Stay away from any speech words that get easily confused - especially words that start with s, or z (you'll see why if you look at the energy of s on a meter). And finally, KEEP YOUR COMMANDS TWO SYLLABLES, not one - one syllable words reco horribly.

Have I made my point about testing? Start testing now, and test often - you may find out what you're worried about is the wrong thing.

Good luck! Post back if you have success!

Ashok Khosla, CTO & CoFounder, TuVox Inc.

Not speech, but simple ways to edit a program

I think that speech recognition---although a tough and interesting problem, and cool in SciFi---is the wrong way to go. Instead, we should make it `easier' to edit programs. One way of thinking about this is that we should try to minimise the bandwidth required to program a computer.

For example, if Stephen Hawking had to type each letter in each word he wanted to use, he would have real problems communicating. Instead, he uses a text-to-speech synthesis program that has an optimised interface that requires few user inputs. The result is that he can communicate almost in real-time.

Of course, I am not advocating the replacement of the keyboard by some sort of weird device. Instead, I think we should make our interactions with our programming environments more efficient. If we can make sophisticated changes to programs quickly and easily, we should be able to be more productive and make fewer errors. E.g. I tend to slightly lose track of what I am doing when compiling code in a language such as Java, because I have to wait for the compile to finish and my mind tends to wander. I think a similar argument could be made when many keys need to be pressed to make a significant alteration. We should also be able to accomodate those who suffer from RSI or are otherwise physically less able, because less bandwidth is required from the programmer. This seems to be what IDEs should have been. Instead, they tend to be simply a combination of an editor, makefile generator, debugger and perhaps a WYSIWYG user interface editor.

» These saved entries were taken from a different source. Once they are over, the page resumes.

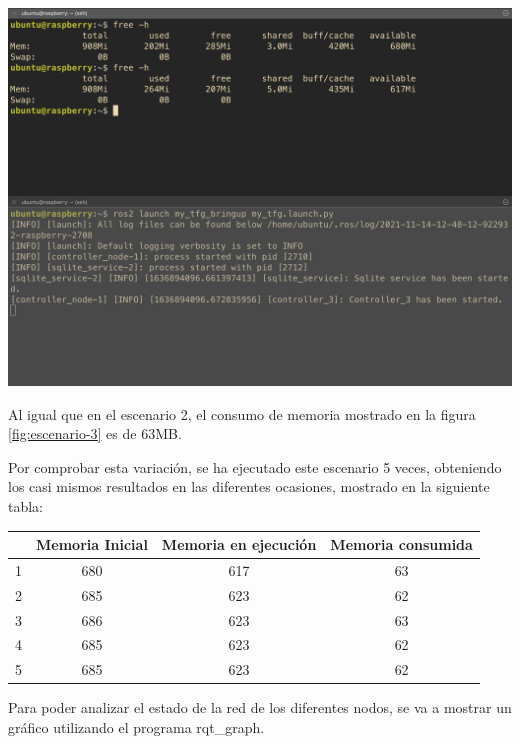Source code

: \newpage

\begin{center}
    \centering
    \includegraphics[width=\textwidth]{img/09-Escenario3.png}
    \label{fig:escenario-3}
\end{center}

Al igual que en el escenario 2, el consumo de memoria mostrado en la figura \ref{fig:escenario-3} es de 63MB.

Por comprobar esta variación, se ha ejecutado este escenario 5 veces, obteniendo los casi mismos resultados en las diferentes ocasiones, mostrado en la siguiente tabla:


\begin{center}
\begin{tabular}{||c c c c||} 
 \hline
  & Memoria Inicial & Memoria en ejecución & Memoria consumida \\ [0.5ex] 
 \hline\hline
 1 & 680 & 617 & 63 \\ 
 \hline
 2 & 685 & 623 & 62 \\
 \hline
 3 & 686 & 623 & 63 \\
 \hline
 4 & 685 & 623 & 62 \\ 
 \hline
 5 & 685 & 623 & 62 \\


 \hline
\end{tabular}
\end{center}

Para poder analizar el estado de la red de los diferentes nodos, se va a mostrar un gráfico utilizando el programa rqt\_graph.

I remember seeing a demo on the Microsoft Research website of a system where, if I remember correctly, the program's parse tree (or similar) and metadata (e.g. comments) we stored in a database. Users could customise their view onto the program (think CSS), could make quite sweeping changes to the code and they could even automatically translate from one programming language to another (though this was obviously quite limited). The system was similar to that proposed by McConnell in Code Complete.

If anyone has a link to this, could they post it, as I spent about 10 minutes looking, but I couldn't find it.


Not speech related, but I wonder what could be accomplished coupling a Dasher like interface with an advanced, programming language aware editor. (Dasher is a "low-bandwidth" text entry system using only a mouse)

The result would be...

... programming by slalom! Perhaps computers could be rigged with reward dispensing devices for when you've cleared x number of gates: "Well done: have a Pepsi!" :-)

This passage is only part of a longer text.